== Entries shown

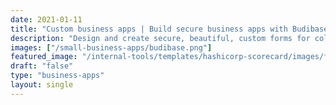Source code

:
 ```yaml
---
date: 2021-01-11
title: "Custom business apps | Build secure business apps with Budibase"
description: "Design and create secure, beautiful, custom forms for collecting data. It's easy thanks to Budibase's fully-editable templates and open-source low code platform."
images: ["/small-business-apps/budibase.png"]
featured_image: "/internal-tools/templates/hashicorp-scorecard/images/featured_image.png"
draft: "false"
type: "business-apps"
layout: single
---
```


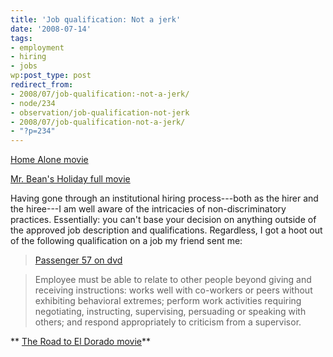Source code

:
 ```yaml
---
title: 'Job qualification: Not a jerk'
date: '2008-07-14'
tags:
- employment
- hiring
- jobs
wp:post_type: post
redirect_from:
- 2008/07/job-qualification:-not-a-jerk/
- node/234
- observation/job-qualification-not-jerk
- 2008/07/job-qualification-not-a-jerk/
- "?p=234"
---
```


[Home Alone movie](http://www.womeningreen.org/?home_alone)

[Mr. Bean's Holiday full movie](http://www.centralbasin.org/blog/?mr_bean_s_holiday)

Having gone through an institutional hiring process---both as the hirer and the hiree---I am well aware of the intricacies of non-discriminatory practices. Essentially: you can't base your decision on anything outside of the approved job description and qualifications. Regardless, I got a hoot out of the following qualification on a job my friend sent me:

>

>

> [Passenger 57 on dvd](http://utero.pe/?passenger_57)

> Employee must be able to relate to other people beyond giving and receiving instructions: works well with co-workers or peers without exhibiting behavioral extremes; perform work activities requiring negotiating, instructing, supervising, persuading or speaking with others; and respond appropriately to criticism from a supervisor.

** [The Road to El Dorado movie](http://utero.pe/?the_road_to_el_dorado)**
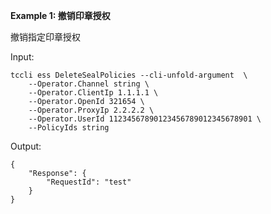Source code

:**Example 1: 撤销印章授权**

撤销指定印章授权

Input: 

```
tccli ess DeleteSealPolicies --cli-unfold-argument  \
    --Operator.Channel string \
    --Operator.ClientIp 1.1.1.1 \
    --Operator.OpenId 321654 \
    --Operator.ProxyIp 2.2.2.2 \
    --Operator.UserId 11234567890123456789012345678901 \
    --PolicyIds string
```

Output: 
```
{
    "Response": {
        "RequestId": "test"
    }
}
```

====

What you will do:
A complete answer reproduces every line of the records in which the word "images" occurs.

Solution:
images: ["/small-business-apps/budibase.png"]
featured_image: "/internal-tools/templates/hashicorp-scorecard/images/featured_image.png"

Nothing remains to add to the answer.